- _ASSIGNMENT_: For this exercise, retype every record below exactly and keep the pictures out.

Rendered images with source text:
-=-=-=-=-
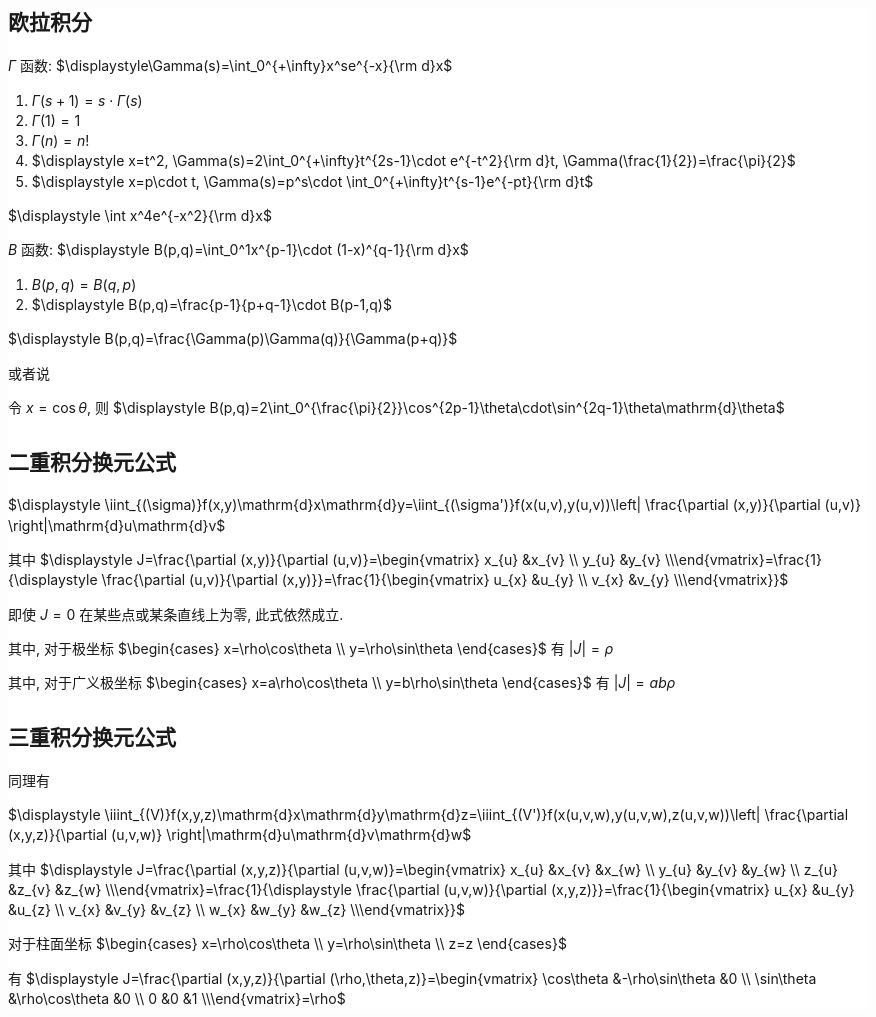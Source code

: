 ## 欧拉积分

$\Gamma$ 函数: $\displaystyle\Gamma(s)=\int_0^{+\infty}x^se^{-x}{\rm d}x$

1. $\Gamma(s+1)=s\cdot \Gamma(s)$
2. $\Gamma(1)=1$
3. $\Gamma(n)=n!$
4. $\displaystyle x=t^2, \Gamma(s)=2\int_0^{+\infty}t^{2s-1}\cdot e^{-t^2}{\rm d}t, \Gamma(\frac{1}{2})=\frac{\pi}{2}$
5. $\displaystyle x=p\cdot t, \Gamma(s)=p^s\cdot \int_0^{+\infty}t^{s-1}e^{-pt}{\rm d}t$

$\displaystyle \int x^4e^{-x^2}{\rm d}x$

$B$ 函数: $\displaystyle B(p,q)=\int_0^1x^{p-1}\cdot (1-x)^{q-1}{\rm d}x$

1. $B(p,q)=B(q,p)$
2. $\displaystyle B(p,q)=\frac{p-1}{p+q-1}\cdot B(p-1,q)$

$\displaystyle B(p,q)=\frac{\Gamma(p)\Gamma(q)}{\Gamma(p+q)}$

或者说

令 $x=\cos\theta$, 则 $\displaystyle B(p,q)=2\int_0^{\frac{\pi}{2}}\cos^{2p-1}\theta\cdot\sin^{2q-1}\theta\mathrm{d}\theta$


## 二重积分换元公式

$\displaystyle \iint_{(\sigma)}f(x,y)\mathrm{d}x\mathrm{d}y=\iint_{(\sigma')}f(x(u,v),y(u,v))\left| \frac{\partial (x,y)}{\partial (u,v)} \right|\mathrm{d}u\mathrm{d}v$

其中 $\displaystyle J=\frac{\partial (x,y)}{\partial (u,v)}=\begin{vmatrix} x_{u} &x_{v} \\ y_{u} &y_{v} \\\end{vmatrix}=\frac{1}{\displaystyle \frac{\partial (u,v)}{\partial (x,y)}}=\frac{1}{\begin{vmatrix} u_{x} &u_{y} \\ v_{x} &v_{y} \\\end{vmatrix}}$

即使 $J=0$ 在某些点或某条直线上为零, 此式依然成立.

其中, 对于极坐标 $\begin{cases} x=\rho\cos\theta \\ y=\rho\sin\theta \end{cases}$ 有 $|J|=\rho$

其中, 对于广义极坐标 $\begin{cases} x=a\rho\cos\theta \\ y=b\rho\sin\theta \end{cases}$ 有 $|J|=ab\rho$


## 三重积分换元公式

同理有

$\displaystyle \iiint_{(V)}f(x,y,z)\mathrm{d}x\mathrm{d}y\mathrm{d}z=\iiint_{(V')}f(x(u,v,w),y(u,v,w),z(u,v,w))\left| \frac{\partial (x,y,z)}{\partial (u,v,w)} \right|\mathrm{d}u\mathrm{d}v\mathrm{d}w$

其中 $\displaystyle J=\frac{\partial (x,y,z)}{\partial (u,v,w)}=\begin{vmatrix} x_{u} &x_{v} &x_{w} \\ y_{u} &y_{v} &y_{w} \\ z_{u} &z_{v} &z_{w} \\\end{vmatrix}=\frac{1}{\displaystyle \frac{\partial (u,v,w)}{\partial (x,y,z)}}=\frac{1}{\begin{vmatrix} u_{x} &u_{y} &u_{z} \\ v_{x} &v_{y} &v_{z} \\ w_{x} &w_{y} &w_{z} \\\end{vmatrix}}$

对于柱面坐标 $\begin{cases} x=\rho\cos\theta \\ y=\rho\sin\theta \\ z=z \end{cases}$

有 $\displaystyle J=\frac{\partial (x,y,z)}{\partial (\rho,\theta,z)}=\begin{vmatrix} \cos\theta &-\rho\sin\theta &0 \\ \sin\theta &\rho\cos\theta &0 \\ 0 &0 &1 \\\end{vmatrix}=\rho$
-=-=-=-=-
- _EXERCISE ANSWER_:
Source code

: ## 欧拉积分

$\Gamma$ 函数: $\displaystyle\Gamma(s)=\int_0^{+\infty}x^se^{-x}{\rm d}x$

1. $\Gamma(s+1)=s\cdot \Gamma(s)$
2. $\Gamma(1)=1$
3. $\Gamma(n)=n!$
4. $\displaystyle x=t^2, \Gamma(s)=2\int_0^{+\infty}t^{2s-1}\cdot e^{-t^2}{\rm d}t, \Gamma(\frac{1}{2})=\frac{\pi}{2}$
5. $\displaystyle x=p\cdot t, \Gamma(s)=p^s\cdot \int_0^{+\infty}t^{s-1}e^{-pt}{\rm d}t$

$\displaystyle \int x^4e^{-x^2}{\rm d}x$

$B$ 函数: $\displaystyle B(p,q)=\int_0^1x^{p-1}\cdot (1-x)^{q-1}{\rm d}x$

1. $B(p,q)=B(q,p)$
2. $\displaystyle B(p,q)=\frac{p-1}{p+q-1}\cdot B(p-1,q)$

$\displaystyle B(p,q)=\frac{\Gamma(p)\Gamma(q)}{\Gamma(p+q)}$

或者说

令 $x=\cos\theta$, 则 $\displaystyle B(p,q)=2\int_0^{\frac{\pi}{2}}\cos^{2p-1}\theta\cdot\sin^{2q-1}\theta\mathrm{d}\theta$


## 二重积分换元公式

$\displaystyle \iint_{(\sigma)}f(x,y)\mathrm{d}x\mathrm{d}y=\iint_{(\sigma')}f(x(u,v),y(u,v))\left| \frac{\partial (x,y)}{\partial (u,v)} \right|\mathrm{d}u\mathrm{d}v$

其中 $\displaystyle J=\frac{\partial (x,y)}{\partial (u,v)}=\begin{vmatrix} x_{u} &x_{v} \\ y_{u} &y_{v} \\\end{vmatrix}=\frac{1}{\displaystyle \frac{\partial (u,v)}{\partial (x,y)}}=\frac{1}{\begin{vmatrix} u_{x} &u_{y} \\ v_{x} &v_{y} \\\end{vmatrix}}$

即使 $J=0$ 在某些点或某条直线上为零, 此式依然成立.

其中, 对于极坐标 $\begin{cases} x=\rho\cos\theta \\ y=\rho\sin\theta \end{cases}$ 有 $|J|=\rho$

其中, 对于广义极坐标 $\begin{cases} x=a\rho\cos\theta \\ y=b\rho\sin\theta \end{cases}$ 有 $|J|=ab\rho$


## 三重积分换元公式

同理有

$\displaystyle \iiint_{(V)}f(x,y,z)\mathrm{d}x\mathrm{d}y\mathrm{d}z=\iiint_{(V')}f(x(u,v,w),y(u,v,w),z(u,v,w))\left| \frac{\partial (x,y,z)}{\partial (u,v,w)} \right|\mathrm{d}u\mathrm{d}v\mathrm{d}w$

其中 $\displaystyle J=\frac{\partial (x,y,z)}{\partial (u,v,w)}=\begin{vmatrix} x_{u} &x_{v} &x_{w} \\ y_{u} &y_{v} &y_{w} \\ z_{u} &z_{v} &z_{w} \\\end{vmatrix}=\frac{1}{\displaystyle \frac{\partial (u,v,w)}{\partial (x,y,z)}}=\frac{1}{\begin{vmatrix} u_{x} &u_{y} &u_{z} \\ v_{x} &v_{y} &v_{z} \\ w_{x} &w_{y} &w_{z} \\\end{vmatrix}}$

对于柱面坐标 $\begin{cases} x=\rho\cos\theta \\ y=\rho\sin\theta \\ z=z \end{cases}$

有 $\displaystyle J=\frac{\partial (x,y,z)}{\partial (\rho,\theta,z)}=\begin{vmatrix} \cos\theta &-\rho\sin\theta &0 \\ \sin\theta &\rho\cos\theta &0 \\ 0 &0 &1 \\\end{vmatrix}=\rho$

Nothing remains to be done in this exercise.